The Solitude of Latin America
Gabriel Garcia Marquez

[Nobel Prize Lecture, 8 December 1982.]

Antonio Pigafetta, the Florentine navigator who accompanied Magellan on the
first circumnavigation around the world, kept a meticulous log of his
journey through our South American continent, which, nevertheless, also
seems to be an adventure into the imagination. He related that he had seen
pigs with their umbilicus on their backs and birds without feet, the female
of the species of which would brood their eggs on the backs of the males,
as well as others like gannets without tongues, whose beak looked like a
spoon. He wrote that he had seen a monstrosity of an animal with the head
and ears of a mule, the body of a camel, the hooves of a deer and the neigh
of a horse. He related they had put a mirror in front of the first native
they met in Patagonia and how that overexcited giant lost the use of his
reason out of fear of his own image.

This short and fascinating book, in which we can perceive the gems of our
contemporary novels, is not, by any means, the most surprising testimony of
our reality at that time. The Chroniclers of the Indies have left us
innumerable others. Eldorado, our illusory land which was much sought
after, appeared on numerous maps over a long period, changing in situation
and extent according to the whim of the cartographers. The mythical Alvar
Nunez Cabeza de Vaca, in search of the fount of Eternal Youth, spent eight
years exploring the north of Mexico in a crazy expedition whose members ate
one another; only five of the six hundred who set out returned home. One of
the many mysteries which was never unravelled is that of the eleven
thousand mules, each loaded with one hundred pounds weight of gold, which
left Cuzco one day to pay the ransom of Atahualpa and which never arrived
at their destination. Later on, during the colonial period, they used to
sell in Cartagena de India chickens raised on alluvial soils in whose
gizzards were found gold nuggets. This delirium for gold among our founding
fathers has been a bane upon us until very recent times. Why, only in the
last century, the German mission appointed to study the construction of a
railway line between the oceans across the Panamanian isthmus concluded
that the project was a viable one on the condition that the rails should be
not of iron, a scarce metal in the region, but of gold.

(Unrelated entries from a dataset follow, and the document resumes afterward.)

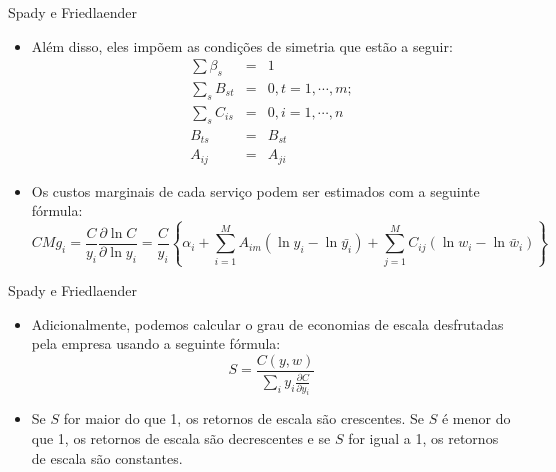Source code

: \documentclass{beamer}
\begin{document}
\begin{frame}{Spady e Friedlaender}

\begin{itemize}
\item Além disso, eles impõem as condições de simetria que estão a seguir:
\begin{eqnarray*}
\sum\beta_{s} & = & 1\\
\sum_{s}B_{st} & = & 0,t=1,\cdots,m;\\
\sum_{s}C_{is} & = & 0,i=1,\cdots,n\\
B_{ts} & = & B_{st}\\
A_{ij} & = & A_{ji}
\end{eqnarray*}
\item Os custos marginais de cada serviço podem ser estimados com a seguinte
fórmula:{\scriptsize{}
\[
CMg_{i}=\frac{C}{y_{i}}\frac{\partial\ln C}{\partial\ln y_{i}}=\frac{C}{y_{i}}\left\{ \alpha_{i}+\sum_{i=1}^{M}A_{im}(\ln y_{i}-\ln\bar{y_{i}})+\sum_{j=1}^{M}C_{ij}(\ln w_{i}-\ln\bar{w}_{i})\right\} 
\]
}{\scriptsize \par}
\end{itemize}
\end{frame}

\begin{frame}{Spady e Friedlaender}

\begin{itemize}
\item Adicionalmente, podemos calcular o grau de economias de escala desfrutadas
pela empresa usando a seguinte fórmula:
\[
S=\frac{C(y,w)}{\sum_{i}y_{i}\frac{\partial C}{\partial y_{i}}}
\]
\item Se $S$ for maior do que 1, os retornos de escala são crescentes.
Se $S$ é menor do que 1, os retornos de escala são decrescentes e
se $S$ for igual a 1, os retornos de escala são constantes. 
\end{itemize}
\end{frame}
\end{document}
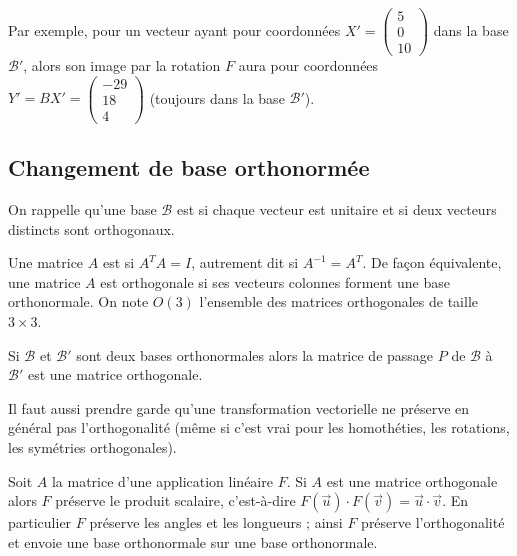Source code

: \documentclass[11pt,class=report,crop=false]{standalone}
\begin{document}
\begin{exemple}
Par exemple, pour un vecteur ayant pour coordonnées 
$X ' = \left(\begin{smallmatrix} 5 \\ 0 \\10 \end{smallmatrix}\right)$ dans la base $\mathcal{B}'$, alors son image par la rotation $F$ aura pour coordonnées $Y' = B X' = \left(\begin{smallmatrix} -29 \\ 18 \\ 4 \end{smallmatrix}\right)$ (toujours dans la base $\mathcal{B}'$).

\end{exemple}

\subsection{Changement de base orthonormée}

On rappelle qu'une base $\mathcal{B}$ est  si chaque vecteur est unitaire et si deux vecteurs distincts sont orthogonaux.

Une matrice $A$ est  si $A^TA = I$, autrement dit si $A^{-1} = A^T$. 
De façon équivalente, une matrice $A$ est orthogonale si ses vecteurs colonnes forment une base orthonormale.
On note $O(3)$ l'ensemble des matrices orthogonales de taille $3\times3$.

\begin{proposition} 
Si $\mathcal{B}$ et $\mathcal{B}'$ sont deux bases orthonormales alors la matrice de passage $P$ de $\mathcal{B}$ à $\mathcal{B}'$ est une matrice orthogonale.
\end{proposition}




Il faut aussi prendre garde qu'une transformation vectorielle ne préserve en général pas l'orthogonalité (même si c'est vrai pour les homothéties, les rotations, les symétries orthogonales). 




\begin{proposition}
Soit $A$ la matrice d'une application linéaire $F$. 
Si $A$ est une matrice orthogonale alors $F$ préserve le produit scalaire, c'est-à-dire 
$ F(\vec u) \cdot F(\vec v) = \vec u \cdot \vec v$.
En particulier $F$ préserve les angles et les longueurs ; ainsi $F$ préserve l'orthogonalité et envoie une base orthonormale sur une base orthonormale.
\end{proposition} 
\end{document}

The independence from Spanish domination did not save us from this madness.
General Antonio Lopez de Santana, thrice dictator of Mexico, had the right
leg he lost in the so-called War of the Cakes buried with all funeral pomp.
General Garcia Moreno governed Ecuador for sixteen years as an absolute
monarch and his dead body, dressed in full-dress uniform and his cuirass
with its medals, sat in state upon the presidential throne. General
Maximilian Hernandez Martinez, the theosophical despot of El Salvador who
had thirty thousand peasants exterminated in a savage orgy of killing,
invented a pendulum to discover whether food was poisoned, and had the
street lamps covered with red paper to combat an epidemic of scarlet fever.
The monument to General Francisco Morazan, raised up in the main square of
Tegucigalpa is, in reality, a statue of Marshal Ney which was bought in
repository of second-hand statues in Paris.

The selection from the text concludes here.